Contradicting Coco Chanel’s maxim “Elegance is refusal,” the styles of the past few seasons have consistently preferred yes to no. Yes to sequins and spangles, yes to feathers and fur, yes to glitzy trimmings of every type—with the result that casual Fridays have come to look suspiciously like cocktail parties, and vice versa. But these flourishes, like glittery streaks of last night’s eye shadow, have ceased to feel fresh. In their place a spare, restrained aesthetic has emerged as fashion’s latest holy grail, spearheaded by Phoebe Philo’s stripped-down chic at Céline, Francisco Costa’s quiet understatement at Calvin Klein, and Raf Simons’s rigor at Jil Sander. Elyssa Dimant’s fascinating book Minimalism and Fashion: Reduction in the Postmodern Era (Collins Design, $75), out this month, looks at the big picture in order to examine how simplicity has staged a comeback.
The rejection of artifice, as Costa himself emphasizes in the book’s foreword, does not mean an eschewal of artfulness or art. Indeed, as Dimant persuasively demonstrates, today’s minimalist fashion owes a crucial debt to the avant-garde visual culture of the Twenties and the Sixties. During both of these periods, she writes, the “clean, streamlined shapes” so fundamental to modern art (Kasimir Malevich’s geometric paintings, Donald Judd’s steel boxes) and architecture (Le Corbusier’s celebration of “the cube, the sphere, the cylinder, and the pyramid”; the Pan Am Building’s mechanistic iron-grid facade) reappeared in fashion and forever changed its face. From Chanel’s unfussy little black dress to Courrèges’s and Cardin’s pared-down, futuristic shifts, the watershed styles of the Twenties and the Sixties folded contemporary artistic values—sleekness, simplicity, and progress—into “a vocabulary of easy dressing that would come to define modern fashionability,” Dimant concludes.
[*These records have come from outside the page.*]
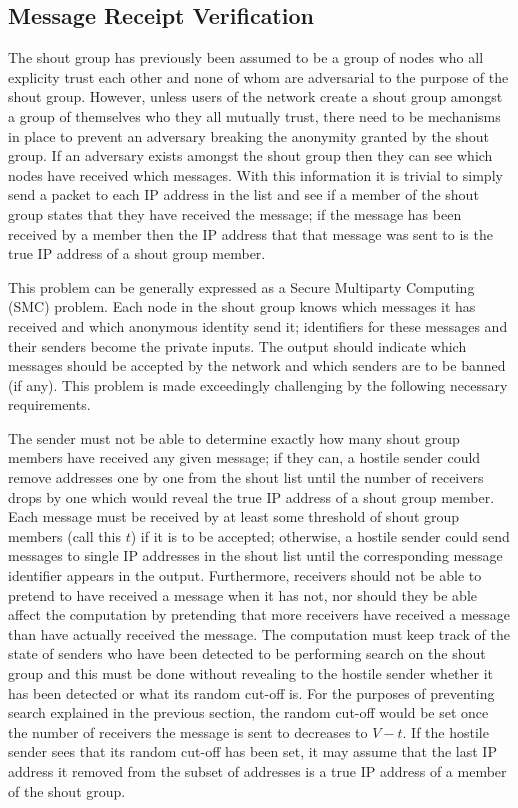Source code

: \documentclass[ %
                    author={Luke Murray},
                supervisor={Dr. Simon Hollis},
                     title={Shadow Peer-to-Peer Networks},
                  subtitle={},
                    degree={MEng},
                      year={2013} ]{thesis}
\begin{document}
\subsection{Message Receipt Verification}

The shout group has previously been assumed to be a group of nodes who all explicity trust each other and none of whom are adversarial to the purpose of the shout group. However, unless users of the network create a shout group amongst a group of themselves who they all mutually trust, there need to be mechanisms in place to prevent an adversary breaking the anonymity granted by the shout group. If an adversary exists amongst the shout group then they can see which nodes have received which messages. With this information it is trivial to simply send a packet to each IP address in the list and see if a member of the shout group states that they have received the message; if the message has been received by a member then the IP address that that message was sent to is the true IP address of a shout group member.

This problem can be generally expressed as a Secure Multiparty Computing (SMC) problem. Each node in the shout group knows which messages it has received and which anonymous identity send it; identifiers for these messages and their senders become the private inputs. The output should indicate which messages should be accepted by the network and which senders are to be banned (if any). This problem is made exceedingly challenging by the following necessary requirements.

The sender must not be able to determine exactly how many shout group members have received any given message; if they can, a hostile sender could remove addresses one by one from the shout list until the number of receivers drops by one which would reveal the true IP address of a shout group member. Each message must be received by at least some threshold of shout group members (call this $t$) if it is to be accepted; otherwise, a hostile sender could send messages to single IP addresses in the shout list until the corresponding message identifier appears in the output. Furthermore, receivers should not be able to pretend to have received a message when it has not, nor should they be able affect the computation by pretending that more receivers have received a message than have actually received the message. The computation must keep track of the state of senders who have been detected to be performing search on the shout group and this must be done without revealing to the hostile sender whether it has been detected or what its random cut-off is. For the purposes of preventing search explained in the previous section, the random cut-off would be set once the number of receivers the message is sent to decreases to $V - t$. If the hostile sender sees that its random cut-off has been set, it may assume that the last IP address it removed from the subset of addresses is a true IP address of a member of the shout group. 
\end{document}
In the Seventies and Eighties, minimalist fashion parted company with the fine arts, turning its attention to functional basics such as T-shirts and jeans. Far less expensive than anything Chanel or Courrèges ever designed, these became democratic wardrobe staples, yet it was Calvin Klein who savvily recognized that certain consumers would pay a premium for the none-too-democratic cachet of a “designer” brand name. The plainest, most unprepossessing articles of clothing could be, and were, ennobled by the label alone.
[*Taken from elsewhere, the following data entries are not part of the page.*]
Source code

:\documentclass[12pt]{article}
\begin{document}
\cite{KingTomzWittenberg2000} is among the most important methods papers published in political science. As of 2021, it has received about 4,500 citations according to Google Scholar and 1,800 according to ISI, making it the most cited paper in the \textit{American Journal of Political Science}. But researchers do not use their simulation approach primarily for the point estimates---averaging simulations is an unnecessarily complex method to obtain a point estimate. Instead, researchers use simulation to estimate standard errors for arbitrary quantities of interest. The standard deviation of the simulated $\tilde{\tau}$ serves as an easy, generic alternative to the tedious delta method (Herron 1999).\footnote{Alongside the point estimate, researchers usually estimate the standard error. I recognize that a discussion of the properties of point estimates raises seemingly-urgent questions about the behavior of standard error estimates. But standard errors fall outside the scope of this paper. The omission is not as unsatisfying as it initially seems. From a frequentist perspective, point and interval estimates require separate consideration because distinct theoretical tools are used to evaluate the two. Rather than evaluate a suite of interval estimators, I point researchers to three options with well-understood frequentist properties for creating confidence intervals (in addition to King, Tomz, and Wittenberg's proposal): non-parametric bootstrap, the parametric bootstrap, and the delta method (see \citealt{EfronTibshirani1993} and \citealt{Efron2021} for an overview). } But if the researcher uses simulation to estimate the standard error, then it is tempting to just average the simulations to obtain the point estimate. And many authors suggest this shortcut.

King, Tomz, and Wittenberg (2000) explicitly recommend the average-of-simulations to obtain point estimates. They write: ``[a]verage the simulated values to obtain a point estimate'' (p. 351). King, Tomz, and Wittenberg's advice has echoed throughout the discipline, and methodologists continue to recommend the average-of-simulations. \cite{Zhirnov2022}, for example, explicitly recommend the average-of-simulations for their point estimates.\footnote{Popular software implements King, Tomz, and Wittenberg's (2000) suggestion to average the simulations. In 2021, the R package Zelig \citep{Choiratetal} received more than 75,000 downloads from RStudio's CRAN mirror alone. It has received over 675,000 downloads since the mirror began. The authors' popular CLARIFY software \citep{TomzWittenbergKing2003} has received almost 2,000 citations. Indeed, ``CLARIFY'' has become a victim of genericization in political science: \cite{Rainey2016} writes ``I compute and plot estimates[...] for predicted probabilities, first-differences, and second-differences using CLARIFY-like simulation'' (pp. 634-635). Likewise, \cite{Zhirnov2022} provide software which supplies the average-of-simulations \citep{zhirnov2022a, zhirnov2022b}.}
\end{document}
The paradoxical interplay between formal understatement and symbolic ostentation reached its apogee in the Nineties, when, Dimant writes, Klein and Marc Jacobs “found in the simple slip dress the perfect reductive form in which to clothe their high-end clientele.” In keeping with Geoffrey Beene’s dictum that only the immensely wealthy can afford to be excessively simple, it was the slip dress’s very austerity that identified its wearer as a woman of privilege. This faux-ascetic ethos extended even to the settings in which minimalist apparel was marketed: the eerily desolate “nonplace” backdrops favored by fashion photographers at the time, and the sterile “white cube” architecture of big-name boutiques. Like the Duchess of Windsor’s infamous feminine ideal—“never too rich or too thin”—Nineties minimalism made an air of deprivation the ultimate status symbol.